No podemos olvidar, que la guerra sigue siendo uno de los peores desafíos que atentan contra el medio ambiente. No es su objetivo preservarlo en lo más mínimo, sólo destruyen, no sólo las vidas, lo más importante, sino que, al mismo tiempo, la naturaleza y las obras humanas. Arrasan con todo lo que está a su paso con tal de obtener la victoria o el sometimiento, sin importar cómo. En consecuencia, a las prioridades urgentes que presenta el deteriorado medioambiental a nivel global, se les añadirá, aunque nadie lo desee, la peligrosa situación bélica existente, en todas sus manifestaciones, principalmente representada en Ucrania. El resultado es predecible, ya que ambas en conjunto, pueden alejar más que acercar posiciones, al ser imposible diferenciarlas y lograr compromisos de cualquier tipo.
La posibilidad de que los temas medioambientales sirvan, como debiera adicionalmente, contribuir a la paz del mundo, se hace teórica e impracticable si todo sigue igual. La guerra en cualquier caso, sólo las agrava. Los ensayos armamentísticos, maniobras, y sobre todo las armas pesadas o de destrucción masiva, siempre aniquilan su entorno.

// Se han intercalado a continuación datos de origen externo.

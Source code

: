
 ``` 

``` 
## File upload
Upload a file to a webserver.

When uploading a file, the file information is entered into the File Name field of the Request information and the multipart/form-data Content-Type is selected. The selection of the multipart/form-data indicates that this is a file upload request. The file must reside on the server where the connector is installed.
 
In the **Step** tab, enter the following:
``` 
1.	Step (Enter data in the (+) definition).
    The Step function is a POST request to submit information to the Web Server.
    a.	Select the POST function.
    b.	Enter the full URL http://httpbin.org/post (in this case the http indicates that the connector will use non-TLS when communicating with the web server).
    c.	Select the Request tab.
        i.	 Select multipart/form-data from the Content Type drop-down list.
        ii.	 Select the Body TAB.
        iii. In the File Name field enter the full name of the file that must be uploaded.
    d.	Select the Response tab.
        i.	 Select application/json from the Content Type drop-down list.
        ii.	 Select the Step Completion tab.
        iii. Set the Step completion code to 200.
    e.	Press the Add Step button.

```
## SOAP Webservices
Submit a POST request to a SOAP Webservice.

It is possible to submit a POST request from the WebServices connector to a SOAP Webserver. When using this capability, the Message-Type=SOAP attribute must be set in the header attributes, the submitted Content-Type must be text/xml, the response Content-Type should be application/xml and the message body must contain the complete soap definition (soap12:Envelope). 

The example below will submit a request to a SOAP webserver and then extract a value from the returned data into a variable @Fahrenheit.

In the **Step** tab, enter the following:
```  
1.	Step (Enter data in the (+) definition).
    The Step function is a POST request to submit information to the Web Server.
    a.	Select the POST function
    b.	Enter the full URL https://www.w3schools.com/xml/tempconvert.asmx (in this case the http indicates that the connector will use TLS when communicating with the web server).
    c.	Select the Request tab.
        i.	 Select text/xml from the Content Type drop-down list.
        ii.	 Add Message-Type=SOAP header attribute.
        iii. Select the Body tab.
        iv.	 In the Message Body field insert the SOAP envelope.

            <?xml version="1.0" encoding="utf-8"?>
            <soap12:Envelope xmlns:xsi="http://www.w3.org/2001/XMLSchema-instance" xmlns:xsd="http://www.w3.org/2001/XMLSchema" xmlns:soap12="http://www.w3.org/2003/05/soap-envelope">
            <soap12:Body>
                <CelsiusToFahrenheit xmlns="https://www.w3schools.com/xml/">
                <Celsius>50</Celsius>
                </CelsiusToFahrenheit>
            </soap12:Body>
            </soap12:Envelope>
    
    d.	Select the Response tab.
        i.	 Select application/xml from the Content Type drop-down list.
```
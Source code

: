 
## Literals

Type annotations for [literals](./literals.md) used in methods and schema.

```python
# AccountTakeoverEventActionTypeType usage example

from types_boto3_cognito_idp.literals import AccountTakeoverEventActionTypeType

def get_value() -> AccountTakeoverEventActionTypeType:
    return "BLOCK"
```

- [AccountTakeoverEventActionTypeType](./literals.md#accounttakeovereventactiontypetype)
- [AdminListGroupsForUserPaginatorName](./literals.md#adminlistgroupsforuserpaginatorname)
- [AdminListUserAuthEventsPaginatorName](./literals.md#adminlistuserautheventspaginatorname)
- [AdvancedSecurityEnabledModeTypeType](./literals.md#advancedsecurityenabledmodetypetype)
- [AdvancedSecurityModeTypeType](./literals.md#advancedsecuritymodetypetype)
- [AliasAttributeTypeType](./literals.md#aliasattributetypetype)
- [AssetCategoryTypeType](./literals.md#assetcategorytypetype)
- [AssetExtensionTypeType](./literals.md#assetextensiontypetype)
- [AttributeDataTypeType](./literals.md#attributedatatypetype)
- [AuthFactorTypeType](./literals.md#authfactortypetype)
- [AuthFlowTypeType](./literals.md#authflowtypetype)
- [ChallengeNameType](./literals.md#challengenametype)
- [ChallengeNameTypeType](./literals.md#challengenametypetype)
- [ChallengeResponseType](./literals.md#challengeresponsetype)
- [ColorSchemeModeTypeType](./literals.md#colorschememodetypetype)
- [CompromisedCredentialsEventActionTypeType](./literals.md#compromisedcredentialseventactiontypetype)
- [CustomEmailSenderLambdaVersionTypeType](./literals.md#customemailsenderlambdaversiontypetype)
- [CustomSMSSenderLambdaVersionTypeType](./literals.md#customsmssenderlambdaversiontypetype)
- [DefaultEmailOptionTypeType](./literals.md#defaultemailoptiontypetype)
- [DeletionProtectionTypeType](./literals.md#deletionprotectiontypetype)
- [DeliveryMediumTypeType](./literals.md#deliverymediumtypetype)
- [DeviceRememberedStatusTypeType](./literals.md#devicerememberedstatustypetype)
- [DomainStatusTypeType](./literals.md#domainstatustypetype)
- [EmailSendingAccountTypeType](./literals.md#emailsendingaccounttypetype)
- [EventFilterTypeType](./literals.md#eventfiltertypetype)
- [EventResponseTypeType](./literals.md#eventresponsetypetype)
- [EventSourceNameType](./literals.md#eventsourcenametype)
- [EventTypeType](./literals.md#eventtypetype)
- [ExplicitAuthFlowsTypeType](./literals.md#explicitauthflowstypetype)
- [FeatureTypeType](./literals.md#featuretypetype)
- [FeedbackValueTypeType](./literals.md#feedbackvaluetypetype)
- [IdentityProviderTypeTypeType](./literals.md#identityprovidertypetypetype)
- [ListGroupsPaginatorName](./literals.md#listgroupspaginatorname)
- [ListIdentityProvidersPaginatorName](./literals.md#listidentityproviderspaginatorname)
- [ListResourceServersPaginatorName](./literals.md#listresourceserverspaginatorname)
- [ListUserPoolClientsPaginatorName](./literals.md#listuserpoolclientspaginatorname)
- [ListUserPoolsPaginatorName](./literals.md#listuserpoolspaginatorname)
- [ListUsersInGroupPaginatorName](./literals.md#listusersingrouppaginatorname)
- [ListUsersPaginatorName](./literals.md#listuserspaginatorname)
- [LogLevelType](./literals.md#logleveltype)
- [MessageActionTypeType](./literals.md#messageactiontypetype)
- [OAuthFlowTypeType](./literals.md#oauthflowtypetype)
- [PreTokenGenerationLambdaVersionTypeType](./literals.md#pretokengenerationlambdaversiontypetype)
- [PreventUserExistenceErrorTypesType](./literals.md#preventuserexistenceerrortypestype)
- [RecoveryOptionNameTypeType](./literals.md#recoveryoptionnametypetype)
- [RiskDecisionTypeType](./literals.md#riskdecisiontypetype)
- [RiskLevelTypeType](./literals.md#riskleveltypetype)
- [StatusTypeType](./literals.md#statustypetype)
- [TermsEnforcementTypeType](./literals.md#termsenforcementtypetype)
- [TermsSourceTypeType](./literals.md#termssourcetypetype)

Ni qué decir, de aquellos nucleares en tierra, mar o aire. Dejan secuelas por siglos, y es aún peor, si efectivamente se utilizan, como tan irresponsablemente Rusia continúa amenazando. No habría peor catástrofe que ésta. Y no podemos asegurar que en algún momento, de extrema locura, se haga realidad.
Tal vez, todavía la preservación del medio ambiente, y por supuesto los acuerdos que se alcancen, podrían igualmente contribuir a la paz internacional. Lograrían una dimensión planetaria complementaria al mantenimiento de la seguridad tan vapuleada, y en riesgo de escalar, como está hoy. De esta manera, la preservación ecológica tendría un componente coadyuvante del mantenimiento de la paz, lo que la elevaría a un nivel superior y paralelo, a los consabidos principios tradicionales de la Carta de las Naciones Unidas, y que enfrentan claros casos de violación o de menoscabo riesgoso. No son pocos los actores internacionales que buscan, precisamente, suplantarlos o condicionarlos a sus crecientes intereses, o al menos, interpretarlos a su manera. La ecología tan en boga, y ciertamente tan necesaria ante tantos desafíos reales, jugaría un papel nuevo y trascendente, en su campo, así como para la convivencia entre los Estados.
En definitiva, no habrá avances en el medioambiente planetario, si no hay mantenimiento de la paz y seguridad internacionales. Son actualmente, inseparables, y se necesitan mutuamente. La COP 27, tiene esa responsabilidad adicional en estos momentos de incertidumbre.